[Dataset entries]
·····

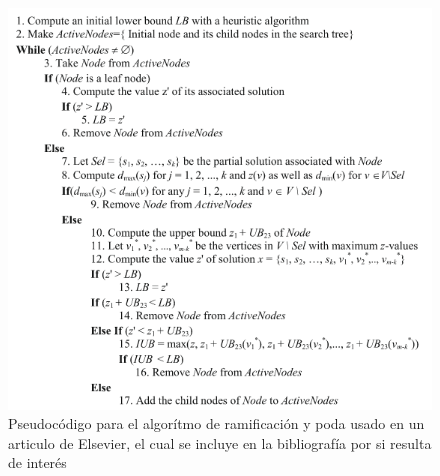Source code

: \begin{figure}[h]
    \centering
    \includegraphics[scale=0.8]{images/RamYPod.png}
    \caption{Pseudocódigo para el algorítmo de ramificación y poda usado en un articulo de Elsevier, el cual se incluye en la bibliografía por si resulta de interés}
    \label{fig:RYP}
\end{figure}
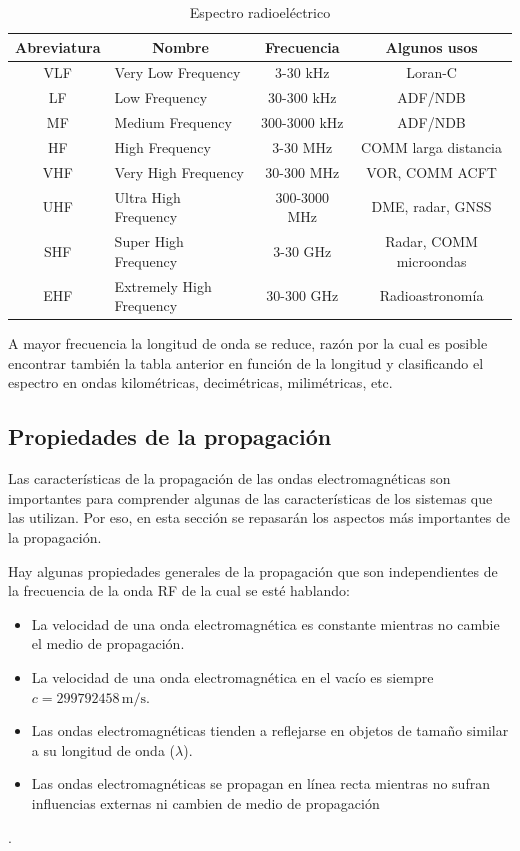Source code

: \begin{table}[!h]
  \centering 
\label{tab:espectro-radioelectrico}
\caption{ Espectro radioel\'ectrico}
  \begin{tabular}{|c|l|c|c|}
 \hline \rowcolor{yellow!30}
{\bf Abreviatura} & \multicolumn{1}{c}{\bf  Nombre}
& {\bf Frecuencia} & {\bf Algunos usos}\\ \hline \hline
VLF 	& Very Low Frequency& 	3-30 kHz &	Loran-C \\ \hline
LF 	&Low Frequency 	&30-300 kHz &	ADF/NDB \\ \hline
MF 	&Medium Frequency 	&300-3000 kHz 	&ADF/NDB \\ \hline
HF 	&High Frequency 	&3-30 MHz 	&COMM larga distancia \\ \hline
VHF 	&Very High Frequency 	&30-300 MHz 	&VOR, COMM ACFT \\ \hline
UHF 	&Ultra High Frequency 	&300-3000 MHz 	&DME, radar, GNSS \\ \hline
SHF 	&Super High Frequency 	&3-30 GHz 	&Radar, COMM microondas \\ \hline
EHF 	&Extremely High Frequency &30-300 GHz 	&Radioastronom\'ia \\ \hline
\end{tabular}  
\end{table}

A mayor frecuencia la longitud de onda se reduce, raz\'on por la cual es posible encontrar tambi\'en la tabla anterior en funci\'on de la longitud y clasificando el espectro en ondas kilom\'etricas, decim\'etricas, milim\'etricas, etc.  	  	 

\subsection{Propiedades de la propagaci\'on}

Las caracter\'isticas de la propagaci\'on de las ondas electromagn\'eticas son importantes para comprender algunas de las caracter\'isticas de los sistemas que las utilizan. Por eso, en esta secci\'on se repasar\'an los aspectos m\'as importantes de la propagaci\'on.

Hay algunas propiedades generales de la propagaci\'on que son independientes de la frecuencia de la onda RF de la cual se est\'e hablando:

\begin{itemize}

\item  La velocidad de una onda electromagn\'etica es constante mientras no
  cambie el medio de propagaci\'on.

  \item La velocidad de una onda electromagn\'etica en el vac\'io es siempre $c
  = 299792458 \,\text{m/s}$.

  \item Las ondas electromagn\'eticas tienden a reflejarse en objetos de
  tama\~no similar a su longitud de onda ($\lambda$).

  \item Las ondas electromagn\'eticas se propagan en l\'inea recta mientras no
  sufran influencias externas ni cambien de medio de propagaci\'on
\end{itemize}
.

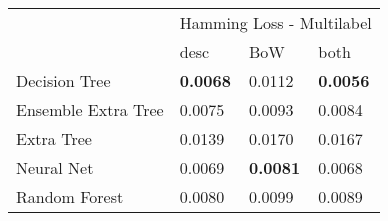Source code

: \begin{tabular}{|l|l|l|l| }
\hline
 &  \multicolumn{3}{c|}{Hamming Loss - Multilabel} \\
\cline{2-4} & desc & BoW & both \\ \hline
Decision Tree       & {\bf 0.0068} & 0.0112 & {\bf 0.0056}\\
Ensemble Extra Tree & 0.0075 & 0.0093 & 0.0084\\
Extra Tree          & 0.0139 & 0.0170 & 0.0167\\
Neural Net          & 0.0069 & {\bf 0.0081} & 0.0068\\
Random Forest       & 0.0080 & 0.0099 & 0.0089\\
\hline
\end{tabular}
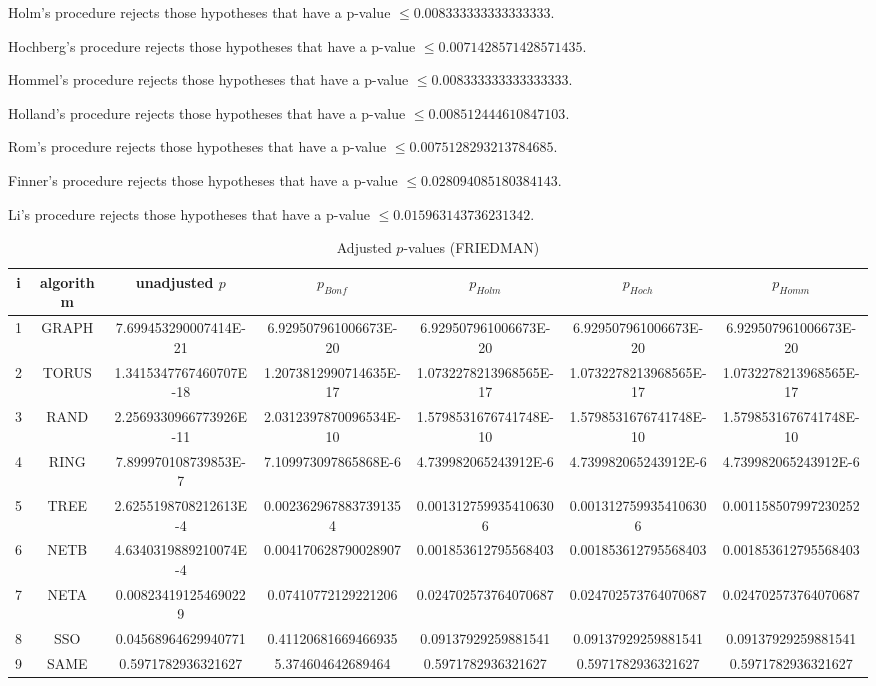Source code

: \documentclass[a4paper,10pt]{article}
\begin{document}
\begin{landscape}
Holm's procedure rejects those hypotheses that have a p-value $\le0.008333333333333333$.


Hochberg's procedure rejects those hypotheses that have a p-value $\le0.0071428571428571435$.


Hommel's procedure rejects those hypotheses that have a p-value $\le0.008333333333333333$.


Holland's procedure rejects those hypotheses that have a p-value $\le0.008512444610847103$.


Rom's procedure rejects those hypotheses that have a p-value $\le0.0075128293213784685$.


Finner's procedure rejects those hypotheses that have a p-value $\le0.028094085180384143$.


Li's procedure rejects those hypotheses that have a p-value $\le0.015963143736231342$.



\newpage

\begin{table}[!htp]
\centering\scriptsize
\caption{Adjusted $p$-values (FRIEDMAN)}
\begin{tabular}{ccccccc}
i&algorithm&unadjusted $p$&$p_{Bonf}$&$p_{Holm}$&$p_{Hoch}$&$p_{Homm}$\\
\hline
1& GRAPH&7.699453290007414E-21&6.929507961006673E-20&6.929507961006673E-20&6.929507961006673E-20&6.929507961006673E-20\\
2& TORUS&1.3415347767460707E-18&1.2073812990714635E-17&1.0732278213968565E-17&1.0732278213968565E-17&1.0732278213968565E-17\\
3& RAND&2.2569330966773926E-11&2.0312397870096534E-10&1.5798531676741748E-10&1.5798531676741748E-10&1.5798531676741748E-10\\
4& RING&7.899970108739853E-7&7.109973097865868E-6&4.739982065243912E-6&4.739982065243912E-6&4.739982065243912E-6\\
5& TREE&2.6255198708212613E-4&0.0023629678837391354&0.0013127599354106306&0.0013127599354106306&0.001158507997230252\\
6& NETB&4.6340319889210074E-4&0.004170628790028907&0.001853612795568403&0.001853612795568403&0.001853612795568403\\
7& NETA&0.008234191254690229&0.07410772129221206&0.024702573764070687&0.024702573764070687&0.024702573764070687\\
8& SSO&0.04568964629940771&0.41120681669466935&0.09137929259881541&0.09137929259881541&0.09137929259881541\\
9& SAME&0.5971782936321627&5.374604642689464&0.5971782936321627&0.5971782936321627&0.5971782936321627\\
\hline
\end{tabular}
\end{table}


\end{landscape}
\end{document}

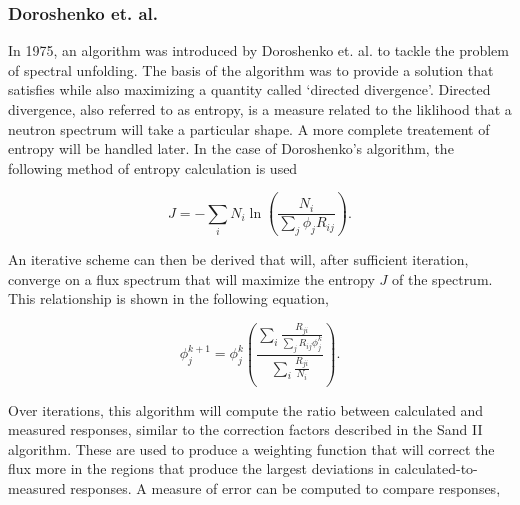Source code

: \subsubsection{Doroshenko et. al.}

In 1975, an algorithm was introduced by Doroshenko et. al. to tackle the problem of spectral unfolding.
The basis of the algorithm was to provide a solution that satisfies  while also maximizing a quantity called `directed divergence'.
Directed divergence, also referred to as entropy, is a measure related to the liklihood that a neutron spectrum will take a particular shape.
A more complete treatement of entropy will be handled later.
In the case of Doroshenko's algorithm, the following method of entropy calculation is used

\begin{equation}\label{eqn:doroshenko-entropy}
J = - \sum_i N_i \ln(\frac{N_i}{\sum_j \phi_j R_{ij}}) .
\end{equation}

An iterative scheme can then be derived that will, after sufficient iteration, converge on a flux spectrum that will maximize the entropy $J$ of the spectrum.
This relationship is shown in the following equation,

\begin{equation}\label{eqn:doroshenko}
\phi_j^{k + 1} = \phi_j^{k} (\frac{\sum_i \frac{R_{ji}}{\sum_j R_{ij} \phi_j^k}}{\sum_i \frac{R_{ji}}{N_i}}) .
\end{equation}

Over iterations, this algorithm will compute the ratio between calculated and measured responses, similar to the correction factors described in the Sand II algorithm.
These are used to produce a weighting function that will correct the flux more in the regions that produce the largest deviations in calculated-to-measured responses.
A measure of error can be computed to compare responses,

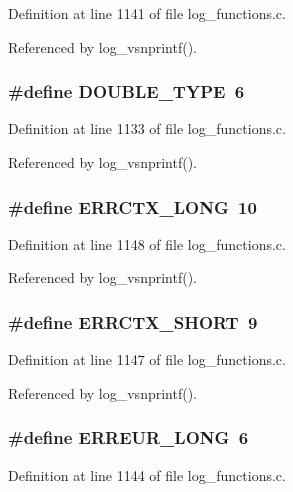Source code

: Definition at line 1141 of file log\_\-functions.c.

Referenced by log\_\-vsnprintf().
\subsubsection{\setlength{\rightskip}{0pt plus 5cm}\#define DOUBLE\_\-TYPE\ 6}\label{log__functions_8c_a15}




Definition at line 1133 of file log\_\-functions.c.

Referenced by log\_\-vsnprintf().
\subsubsection{\setlength{\rightskip}{0pt plus 5cm}\#define ERRCTX\_\-LONG\ 10}\label{log__functions_8c_a27}




Definition at line 1148 of file log\_\-functions.c.

Referenced by log\_\-vsnprintf().
\subsubsection{\setlength{\rightskip}{0pt plus 5cm}\#define ERRCTX\_\-SHORT\ 9}\label{log__functions_8c_a26}




Definition at line 1147 of file log\_\-functions.c.

Referenced by log\_\-vsnprintf().
\subsubsection{\setlength{\rightskip}{0pt plus 5cm}\#define ERREUR\_\-LONG\ 6}\label{log__functions_8c_a23}




Definition at line 1144 of file log\_\-functions.c.

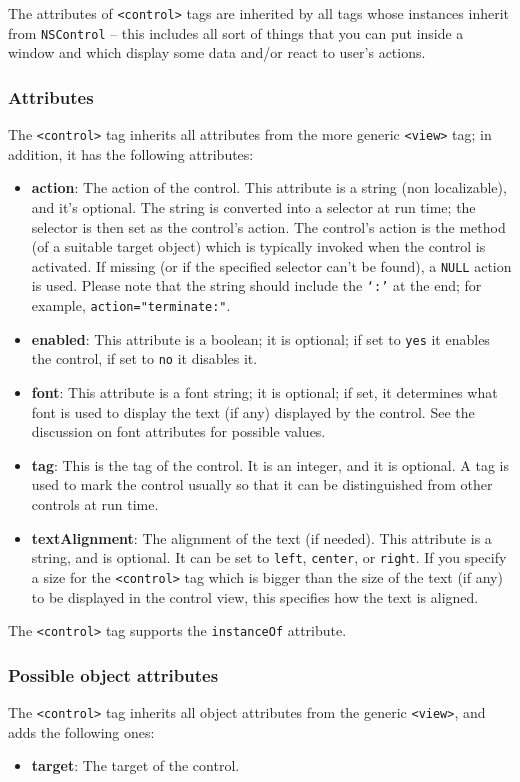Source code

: The attributes of \texttt{<control>} tags are inherited by all tags
whose instances inherit from \texttt{NSControl} -- this includes all
sort of things that you can put inside a window and which display some
data and/or react to user's actions.

\subsubsection{Attributes}
The \texttt{<control>} tag inherits all attributes from the more
generic \texttt{<view>} tag; in addition, it has the following
attributes:
\begin{itemize}
\item {\bf action}: The action of the control.  This attribute is a
  string (non localizable), and it's optional.  The string is
  converted into a selector at run time; the selector is then set as
  the control's action.  The control's action is the method (of a
  suitable target object) which is typically invoked when the control
  is activated.  If missing (or if the specified selector can't be
  found), a \texttt{NULL} action is used.  Please note that the string
  should include the \texttt{`:'} at the end; for example,
  \texttt{action="terminate:"}.
\item {\bf enabled}: This attribute is a boolean; it is optional; if
  set to \texttt{yes} it enables the control, if set to \texttt{no} it
  disables it.
\item {\bf font}: This attribute is a font string; it is optional; if
  set, it determines what font is used to display the text (if any)
  displayed by the control.  See the discussion on font attributes for
  possible values.
\item {\bf tag}: This is the tag of the control.  It is an integer,
  and it is optional.  A tag is used to mark the control usually so
  that it can be distinguished from other controls at run time.
\item {\bf textAlignment}: The alignment of the text (if needed).
  This attribute is a string, and is optional.  It can be set to
  \texttt{left}, \texttt{center}, or \texttt{right}.  If you specify a
  size for the \texttt{<control>} tag which is bigger than the size of
  the text (if any) to be displayed in the control view, this
  specifies how the text is aligned.
\end{itemize}

The \texttt{<control>} tag supports the \texttt{instanceOf} attribute.

\subsubsection{Possible object attributes}
The \texttt{<control>} tag inherits all object attributes from the
generic \texttt{<view>}, and adds the following ones:
\begin{itemize}
\item {\bf target}: The target of the control.
\end{itemize}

·····

## [WHAT THE EXERCISE ASKS]
Exactly as they appear, print the lines from the one holding "disables it." through the final line of the entries, and no others.

## [SOLUTION TO THIS PROBLEM]
  disables it.
\item {\bf font}: This attribute is a font string; it is optional; if
  set, it determines what font is used to display the text (if any)
  displayed by the control.  See the discussion on font attributes for
  possible values.
\item {\bf tag}: This is the tag of the control.  It is an integer,
  and it is optional.  A tag is used to mark the control usually so
  that it can be distinguished from other controls at run time.
\item {\bf textAlignment}: The alignment of the text (if needed).
  This attribute is a string, and is optional.  It can be set to
  \texttt{left}, \texttt{center}, or \texttt{right}.  If you specify a
  size for the \texttt{<control>} tag which is bigger than the size of
  the text (if any) to be displayed in the control view, this
  specifies how the text is aligned.
\end{itemize}

The \texttt{<control>} tag supports the \texttt{instanceOf} attribute.

\subsubsection{Possible object attributes}
The \texttt{<control>} tag inherits all object attributes from the
generic \texttt{<view>}, and adds the following ones:
\begin{itemize}
\item {\bf target}: The target of the control.
\end{itemize}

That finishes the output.